In der Kategorie Übersetzung überrascht die Jury mit einer erfrischend abwechslungsreichen und jungen Auswahl. Mit der 1986 geborene Romanistin Katharina Triebner-Cabald, die den aufregenden Dekolonialisierungsroman »Vertraulichkeiten« des Kameruners Max Lobe in ein mitreißendes Pidgin-eingefärbtes Bassa-Deutsch übertragen hat, und der 1981 geborenen Lateinamerikanistin Johanna Schwering, die den eigenwilligen Coming-of-Age-Roman »Die Cousinen« der argentinischen Autorin Aurora Venturini entschlossen gegen die sprachliche Korrektheit übersetzt hat, bekommen zwei recht junge Übersetzer:innen die verdiente Aufmerksamkeit. Die Philologin Nicole Nau ist für ihre mitreißende Übertragung des lettischen Klassikers »Das Bett mit dem goldenen Bein« von Zigmunds Skujins nominiert. Außerdem können sich die mehrfach ausgezeichnete Lyrikerin Brigitte Oleschinski sowie die Trägerin des Deutschen Buchpreises von 2021 Antje Rávik Strubel Hoffnungen auf eine Auszeichnung machen. Oleschinski hat in bemerkenswerter Art und Weise die arabischen Gedichte der syrischen Lyrikerin Lina Atfah übertragen und nachgedichtet, Antje Rávik Strubel verwandelt das beredte Schweigen in Monika Fagerholms multiperspektivischer Aufarbeitung eines Verbrechens in ein dröhnendes Schweigen. Bei der letzten Ausgabe wurde Anne Weber für ihre Übersetzung von Cécile Wajsbrots Roman »Nevermore« aus dem Französischen ausgezeichnet.

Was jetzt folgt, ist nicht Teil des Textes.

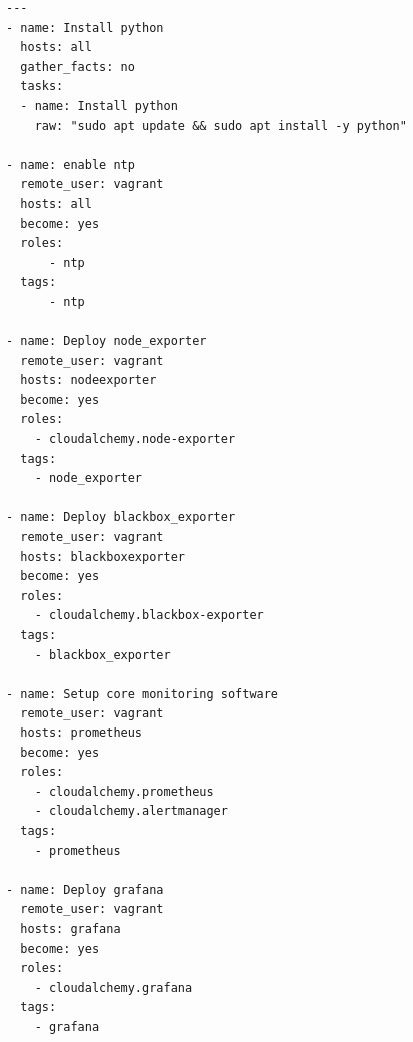 \documentclass[titlepage]{report}
\begin{document}
\begin{lstlisting}[caption={Playbook für das gesamte
Deployment},label={lst:ansibleplaybookdeployment},basicstyle=\small]
---
- name: Install python
  hosts: all
  gather_facts: no
  tasks:
  - name: Install python
    raw: "sudo apt update && sudo apt install -y python"

- name: enable ntp
  remote_user: vagrant
  hosts: all
  become: yes
  roles:
      - ntp
  tags:
      - ntp

- name: Deploy node_exporter
  remote_user: vagrant
  hosts: nodeexporter
  become: yes
  roles:
    - cloudalchemy.node-exporter
  tags:
    - node_exporter

- name: Deploy blackbox_exporter
  remote_user: vagrant
  hosts: blackboxexporter
  become: yes
  roles:
    - cloudalchemy.blackbox-exporter
  tags:
    - blackbox_exporter

- name: Setup core monitoring software
  remote_user: vagrant
  hosts: prometheus
  become: yes
  roles:
    - cloudalchemy.prometheus
    - cloudalchemy.alertmanager
  tags:
    - prometheus

- name: Deploy grafana
  remote_user: vagrant
  hosts: grafana
  become: yes
  roles:
    - cloudalchemy.grafana
  tags:
    - grafana
\end{lstlisting}
\end{document}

Diese Auswahl beweist, dass die Jury ihre Arbeit gemacht hat. Leicht wäre es gewesen, zu den großen und voluminösen Titeln der großen Publikumsverlage zu greifen, denn auch da sind gewichtige Übersetzungen erschienen. Die elegante Übertragung von Mohamed Mbougar Sarrs Roman »Die geheimste Erinnerung der Menschen« von Holger Fock und Sabine Mülller oder Inge Uffelmanns vielstimmige Übersetzung von Wole Soyinkas Roman »Die glücklichsten Menschen der Welt« sind zwei Beispiele. Stattdessen aber haben sich die Literaturexpert:innen der Jury unter dem Vorsitz von Insa Wilke für eine gattungs- und genreübergreifende Auswahl entschieden, die aufregende Texte und ganz unterschiedliche Stile zur Diskussion stellt. Die Dominanz der Indieverlage belegt, dass sie sich dabei weder großen Namen noch von renommierten Häusern haben beeindrucken lassen.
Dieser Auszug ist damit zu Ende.